Requirement ▸ Using the records below, transcribe word for word the stretch from the line that contains "For the arithmetic" through the line that contains "the geometry of", both end lines included, and nothing else.

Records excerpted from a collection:
-- Opening Marker --

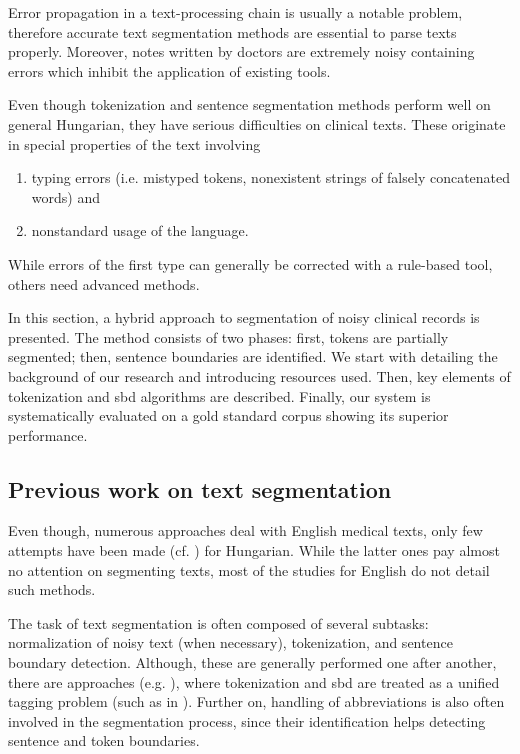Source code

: Error propagation in a text-processing chain is usually a notable problem, therefore accurate text segmentation methods are essential to parse texts properly.
Moreover, notes written by doctors are extremely noisy containing errors which inhibit the application of existing tools.

Even though tokenization and sentence segmentation methods perform well on general Hungarian, they have serious difficulties on clinical texts.
These originate in special properties of the text involving
\begin{enumerate} %
 \item typing errors (i.e. mistyped tokens, nonexistent strings of falsely concatenated words) and
 \item nonstandard usage of the language.
\end{enumerate}
While errors of the first type can generally be corrected with a rule-based tool, others need advanced methods. 

In this section, a hybrid approach to segmentation of noisy clinical records is presented. 
The method consists of two phases: first, tokens are partially segmented; then, sentence boundaries are identified.
We start with detailing the background of our research and introducing resources used.
Then, key elements of tokenization and \gls{sbd} algorithms are described. 
Finally, our system is systematically evaluated on a gold standard corpus showing its superior performance.

\subsection{Previous work on text segmentation}

Even though, numerous approaches deal with English medical texts, only few attempts have been made (cf. \cite{Siklosi2012,Siklosi2013,Siklosi2013b}) for Hungarian. 
While the latter ones pay almost no attention on segmenting texts, most of the studies for English do not detail such methods. 

The task of text segmentation is often composed of several subtasks: normalization of noisy text (when necessary), tokenization, and sentence boundary detection.  
Although, these are generally performed one after another, there are approaches (e.g. \cite{zhu2007unified}), where tokenization and \acrshort{sbd} are treated as a unified tagging problem (such as in \cite{mikheev2000tagging}). 
Further on, handling of abbreviations is also often involved in the segmentation process, since their identification helps detecting sentence and token boundaries.

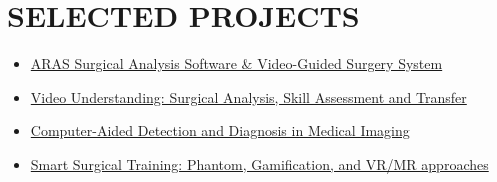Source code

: \documentclass[11pt,a4paper,sans]{moderncv} %
\begin{document}
		\section{SELECTED PROJECTS}
	\begin{itemize}
		\item \href{https://aras.kntu.ac.ir/research-themes/ai-and-vr-in-medical-robotics/#:~:text=Real%2DTime%20Analyzer%20(-,ESERA,-)%0AThis%20software}{\authorimg{Images/aras.png} ARAS Surgical Analysis Software \& Video-Guided Surgery System} 
		
        \vspace{1em}
          \item \href{https://aras.kntu.ac.ir/research-themes/ai-and-vr-in-medical-robotics/#:~:text=Video%20Understanding%20in%20Medical%20Application%3A%20Surgical%20Analysis%2C%20Skill%20Assessment%20and%20Transfer}{\authorimg{Images/aras.png} Video Understanding: Surgical Analysis, Skill Assessment and Transfer} 
        \vspace{1em}
          \item \href{https://aras.kntu.ac.ir/research-themes/ai-and-vr-in-medical-robotics/#:~:text=Computer%2DAided%20Detection%20and%20Diagnosis%20in%20Medical%20Imaging}{\authorimg{Images/aras.png} Computer-Aided Detection and Diagnosis in Medical Imaging} 
        \vspace{1em}
          \item \href{https://aras.kntu.ac.ir/research-themes/ai-and-vr-in-medical-robotics/#:~:text=Smart%20Surgical%20Training%3A%20Phantom%2C%20Gamification%2C%20and%20VR/MR%20approaches}{\authorimg{Images/aras.png} Smart Surgical Training: Phantom, Gamification, and VR/MR approaches} 
  

\end{itemize}
\end{document}
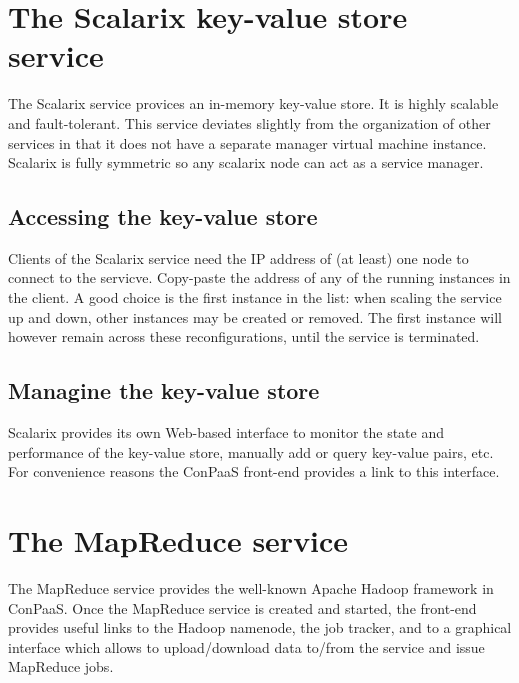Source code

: \documentclass[10pt]{article}
\begin{document}
\section{The Scalarix key-value store service}

The Scalarix service provices an in-memory key-value store. It is
highly scalable and fault-tolerant. This service deviates slightly
from the organization of other services in that it does not have a
separate manager virtual machine instance. Scalarix is fully symmetric
so any scalarix node can act as a service manager.

\subsection{Accessing the key-value store}

Clients of the Scalarix service need the IP address of (at least) one
node to connect to the servicve. Copy-paste the address of any of the
running instances in the client. A good choice is the first instance
in the list: when scaling the service up and down, other instances may
be created or removed. The first instance will however remain across
these reconfigurations, until the service is terminated.



\subsection{Managine the key-value store}

Scalarix provides its own Web-based interface to monitor the state and
performance of the key-value store, manually add or query key-value
pairs, etc. For convenience reasons the ConPaaS front-end provides a
link to this interface.

\section{The MapReduce service}

The MapReduce service provides the well-known Apache Hadoop framework
in ConPaaS. Once the MapReduce service is created and started, the
front-end provides useful links to the Hadoop namenode, the job
tracker, and to a graphical interface which allows to upload/download
data to/from the service and issue MapReduce jobs.

\end{document}
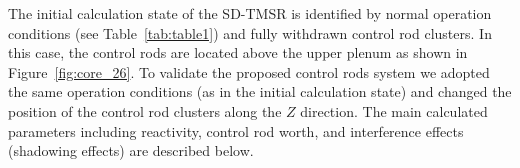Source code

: %
%
%
%
%
%

The initial calculation state of the SD-TMSR is identified by normal operation 
conditions (see Table~\ref{tab:table1}) and fully withdrawn control rod 
clusters. In this case, the control rods are located above the upper plenum as 
shown in Figure~\ref{fig:core_26}. To validate the proposed control rods 
system we adopted the same operation conditions (as in the initial calculation 
state) and changed the position of the control rod clusters along the $Z$ 
direction. The main calculated parameters including reactivity, control rod 
worth, and interference effects (shadowing effects) are described below.

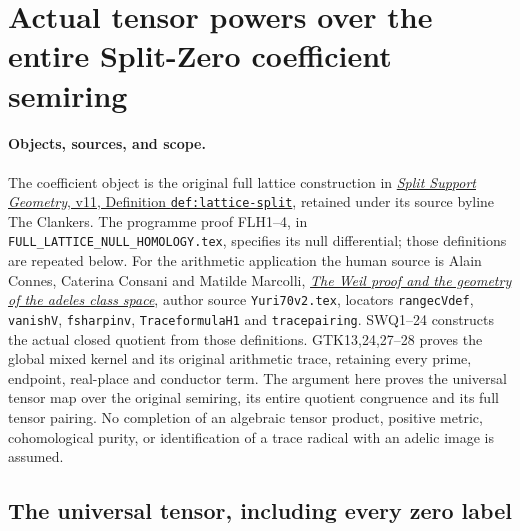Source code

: \section{Actual tensor powers over the entire Split-Zero coefficient semiring}
\label{sec:global-full-lattice-tensor}

\paragraph{Objects, sources, and scope.}
The coefficient object is the original full lattice construction in
\href{https://github.com/KokunoYumeto/zeta-function-research-reader/blob/a2851f9eb352e7e4376bc629de86fa4ed9c1c434/workbenches/splitzero-tandem/foundations/split-support-geometry-v11/split_support_geometry_arithmetic_curve_v11.tex}{\emph{Split Support Geometry}, v11, Definition \texttt{def:lattice-split}},
retained under its source byline The Clankers. The programme proof
FLH1--4, in \nolinkurl{FULL_LATTICE_NULL_HOMOLOGY.tex}, specifies its
null differential; those definitions are repeated below.
For the arithmetic application the human source is Alain Connes,
Caterina Consani and Matilde Marcolli,
\href{https://arxiv.org/abs/math/0703392v1}{\emph{The Weil proof and
the geometry of the adeles class space}}, author source
\nolinkurl{Yuri70v2.tex}, locators \texttt{rangecVdef},
\texttt{vanishV}, \texttt{fsharpinv}, \texttt{TraceformulaH1}
and \texttt{tracepairing}. SWQ1--24 constructs the actual closed
quotient from those definitions. GTK13,24,27--28 proves the
global mixed kernel and its original arithmetic trace, retaining
every prime, endpoint, real-place and conductor term.
The argument here proves the universal tensor map over the original
semiring, its entire quotient congruence and its full tensor pairing.
No completion of an algebraic tensor product, positive metric,
cohomological purity, or identification of a trace radical with
an adelic image is assumed.

\subsection{The universal tensor, including every zero label}

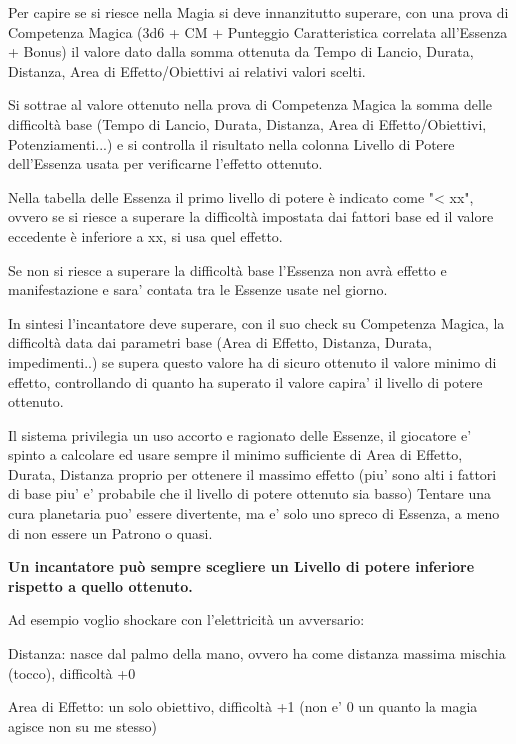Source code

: \documentclass[a4paper,11pt,twoside,openany]{book}
\begin{document}
\label{riuscire-e-fallire-nella-prova-di-magia}

Per capire se si riesce nella Magia si deve innanzitutto superare, con una prova di Competenza Magica (3d6 + CM + Punteggio Caratteristica correlata all'Essenza + Bonus) il valore dato dalla somma ottenuta da Tempo di Lancio, Durata, Distanza, Area di Effetto/Obiettivi ai relativi valori scelti.

Si sottrae al valore ottenuto nella prova di Competenza Magica la somma delle difficoltà base (Tempo di Lancio, Durata, Distanza, Area di Effetto/Obiettivi, Potenziamenti...) e si controlla il risultato nella colonna Livello di Potere dell'Essenza usata per verificarne l'effetto ottenuto.

Nella tabella delle Essenza il primo livello di potere è indicato come "< xx", ovvero se si riesce a superare la difficoltà impostata dai fattori base ed il valore eccedente è inferiore a xx, si usa quel effetto.

Se non si riesce a superare la difficoltà base l'Essenza non avrà effetto e manifestazione e sara' contata tra le Essenze usate nel giorno.

In sintesi l'incantatore deve superare, con il suo check su Competenza Magica, la difficoltà data dai parametri base (Area di Effetto, Distanza, Durata, impedimenti..) se supera questo valore ha di sicuro ottenuto il valore minimo di effetto, controllando di quanto ha superato il valore capira' il livello di potere ottenuto.

Il sistema privilegia un uso accorto e ragionato delle Essenze, il giocatore e' spinto a calcolare ed usare sempre il minimo sufficiente di Area di Effetto, Durata, Distanza proprio per ottenere il massimo effetto (piu' sono alti i fattori di base piu' e' probabile che il livello di potere ottenuto sia basso)
Tentare una cura planetaria puo' essere divertente, ma e' solo uno spreco di Essenza, a meno di non essere un Patrono o quasi.

\bigskip

\textbf{Un incantatore può sempre scegliere un Livello di potere inferiore rispetto a quello ottenuto.}

Ad esempio voglio shockare con l'elettricità un avversario:

Distanza: nasce dal palmo della mano, ovvero ha come distanza massima mischia (tocco), difficoltà +0

Area di Effetto: un solo obiettivo, difficoltà +1 (non e' 0 un quanto la magia agisce non su me stesso)
\end{document}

-- Closing Marker --

Exercise result ▸
For the arithmetic application the human source is Alain Connes,
Caterina Consani and Matilde Marcolli,
\href{https://arxiv.org/abs/math/0703392v1}{\emph{The Weil proof and
the geometry of the adeles class space}}, author source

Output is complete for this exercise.